Supervisory Board members who sit on a committee also receive 1,500 per meeting day and each committee chairman receives twice the aforementioned amount. No remuneration is payable for meetings of the Nomination Committee. The remuneration is payable at the end of the fiscal year. Supervisory Board members who have only sat on the Supervisory Board or a committee for part of the fiscal year receive remuneration pro-rata temporis.

No other remuneration or benefits for personally rendered services, in particular consultancy and mediation services, were granted to Supervisory Board members. Similarly, in the year under review, no Supervisory Board member was granted credits or advances.

The performance-based remuneration payable to Supervisory Board members does not contain any components that depend on the Companys long-term success (e. g. share options or phantom stocks). As at December 31, 2011, eleven of the members of the Supervisory Board held shares in SMA.

The total emoluments payable to the members of the Supervisory Board amounted to a total of € 0.484 million in the fiscal year 2011 (2010: € 0.353 million) of which € 0.268 million (2010: € 0.217 million) were variable emoluments. The increase in the total amount of emoluments paid is attributable to the expansion of the Supervisory Board from six members to the new figure of twelve members in the course of the previous year and to the fact that committees were set up.
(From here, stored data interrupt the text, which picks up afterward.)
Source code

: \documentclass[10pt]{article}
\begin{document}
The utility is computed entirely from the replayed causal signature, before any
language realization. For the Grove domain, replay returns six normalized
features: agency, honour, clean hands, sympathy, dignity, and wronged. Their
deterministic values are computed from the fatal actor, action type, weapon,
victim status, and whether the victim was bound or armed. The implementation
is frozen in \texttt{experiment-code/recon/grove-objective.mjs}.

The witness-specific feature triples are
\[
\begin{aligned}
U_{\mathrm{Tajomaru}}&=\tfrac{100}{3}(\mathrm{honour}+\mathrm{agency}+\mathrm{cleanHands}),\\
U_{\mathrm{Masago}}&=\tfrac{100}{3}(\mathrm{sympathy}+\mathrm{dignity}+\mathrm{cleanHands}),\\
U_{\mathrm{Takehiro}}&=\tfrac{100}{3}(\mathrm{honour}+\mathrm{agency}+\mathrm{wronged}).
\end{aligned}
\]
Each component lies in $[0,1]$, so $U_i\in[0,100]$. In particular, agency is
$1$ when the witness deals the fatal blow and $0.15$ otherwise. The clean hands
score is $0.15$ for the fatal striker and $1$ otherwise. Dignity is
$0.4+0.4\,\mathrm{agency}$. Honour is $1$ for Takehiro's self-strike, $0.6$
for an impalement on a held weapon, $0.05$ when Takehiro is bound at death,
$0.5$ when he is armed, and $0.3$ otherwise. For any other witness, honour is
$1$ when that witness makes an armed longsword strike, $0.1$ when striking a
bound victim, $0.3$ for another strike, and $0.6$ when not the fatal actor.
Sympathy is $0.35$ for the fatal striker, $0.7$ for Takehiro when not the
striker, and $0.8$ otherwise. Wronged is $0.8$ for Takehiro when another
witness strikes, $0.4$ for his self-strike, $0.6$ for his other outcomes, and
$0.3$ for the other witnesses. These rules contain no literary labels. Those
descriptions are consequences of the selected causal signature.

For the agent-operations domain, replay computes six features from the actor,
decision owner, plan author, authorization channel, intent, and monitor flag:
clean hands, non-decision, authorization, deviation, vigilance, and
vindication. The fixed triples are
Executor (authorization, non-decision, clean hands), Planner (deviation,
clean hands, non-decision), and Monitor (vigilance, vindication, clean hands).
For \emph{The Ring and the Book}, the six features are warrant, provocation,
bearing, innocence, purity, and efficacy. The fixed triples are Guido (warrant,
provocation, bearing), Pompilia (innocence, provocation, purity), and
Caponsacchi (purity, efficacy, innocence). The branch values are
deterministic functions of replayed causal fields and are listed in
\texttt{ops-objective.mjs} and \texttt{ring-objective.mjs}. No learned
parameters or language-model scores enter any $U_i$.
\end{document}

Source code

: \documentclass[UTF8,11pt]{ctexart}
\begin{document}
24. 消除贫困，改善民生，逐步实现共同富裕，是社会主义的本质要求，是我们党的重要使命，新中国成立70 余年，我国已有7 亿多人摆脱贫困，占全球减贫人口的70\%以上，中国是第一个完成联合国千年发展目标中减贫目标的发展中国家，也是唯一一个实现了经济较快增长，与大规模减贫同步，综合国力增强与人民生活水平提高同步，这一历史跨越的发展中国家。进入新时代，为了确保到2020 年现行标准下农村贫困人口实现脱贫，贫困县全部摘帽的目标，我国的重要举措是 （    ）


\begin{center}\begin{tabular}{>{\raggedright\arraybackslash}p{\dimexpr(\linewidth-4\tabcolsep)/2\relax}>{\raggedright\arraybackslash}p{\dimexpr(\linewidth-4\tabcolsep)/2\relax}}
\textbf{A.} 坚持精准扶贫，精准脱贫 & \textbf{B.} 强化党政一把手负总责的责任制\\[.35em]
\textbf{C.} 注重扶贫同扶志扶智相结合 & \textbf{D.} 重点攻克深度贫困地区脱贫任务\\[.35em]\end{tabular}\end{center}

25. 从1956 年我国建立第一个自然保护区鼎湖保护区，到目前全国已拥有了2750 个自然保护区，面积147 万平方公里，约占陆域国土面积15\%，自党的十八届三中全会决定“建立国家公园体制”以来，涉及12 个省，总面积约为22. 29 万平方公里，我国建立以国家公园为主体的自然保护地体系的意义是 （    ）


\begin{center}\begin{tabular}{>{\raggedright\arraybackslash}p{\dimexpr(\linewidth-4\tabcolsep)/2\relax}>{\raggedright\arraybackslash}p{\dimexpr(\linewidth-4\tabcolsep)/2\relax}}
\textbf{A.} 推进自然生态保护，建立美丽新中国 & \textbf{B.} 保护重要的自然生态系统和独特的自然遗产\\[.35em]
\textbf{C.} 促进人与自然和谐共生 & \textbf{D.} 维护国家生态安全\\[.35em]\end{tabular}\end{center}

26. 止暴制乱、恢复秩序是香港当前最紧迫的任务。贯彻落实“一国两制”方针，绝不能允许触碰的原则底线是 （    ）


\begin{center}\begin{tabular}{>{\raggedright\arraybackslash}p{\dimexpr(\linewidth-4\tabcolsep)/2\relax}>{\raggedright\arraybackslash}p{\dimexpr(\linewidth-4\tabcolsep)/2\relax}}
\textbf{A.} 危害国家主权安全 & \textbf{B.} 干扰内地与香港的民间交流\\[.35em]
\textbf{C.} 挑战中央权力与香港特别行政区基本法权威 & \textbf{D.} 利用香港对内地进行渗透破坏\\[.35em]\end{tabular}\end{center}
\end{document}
Beyond the remuneration of the Supervisory Board, the employee representatives that are employees of the Company receive fee payments unrelated to their Supervisory Board duties. From such duties, the employee representatives received a total of € 0.379 million (previous year: € 0.522 million). SMA Solar Technology AG concluded a consultancy contract with Mr. Cramer for the duration of his Board duties in the German Solar Industry Association (BSW) that is limited both in terms of time and content. There is no remuneration for these duties. However, other expenses totaling approximately € 7,900 were incurred.

OTHER

The Company has taken out professional indemnity insurance (D & O insurance) for the members of the corporate bodies of all companies of the SMA Group. It is effected or extended every year. The insurance covers the personal liability risk of the members resulting from a breach of duty when exercising their duties in the event any claims for economic losses are asserted against them. The deductible in the policy for the fiscal year 2011 was 10% of the damage, however no higher than 1,5 times the fixed annual emoluments of the member of the corporate body.

 

fold faq Why was the Supervisory Board of SMA extended from six to twelve members?

Due to the positive development of SMA during recent years, the number of employees has increased to more than 5,500 (incl. temporary employees). It was therefore necessary to expand the Supervisory Board to twelve members as well as to compose the Board on a parity basis. On February 23, 2010, the Management Board gave a notice according to Section 97 of the German Stock Corporation Act. The Supervisory Board is now composed of six shareholder representatives and six employee representatives. The employee representatives, thereof two trade union representatives and one executive employee representative, were elected by the employees. The six shareholder representatives were elected by the Annual General Meeting on May 27, 2010.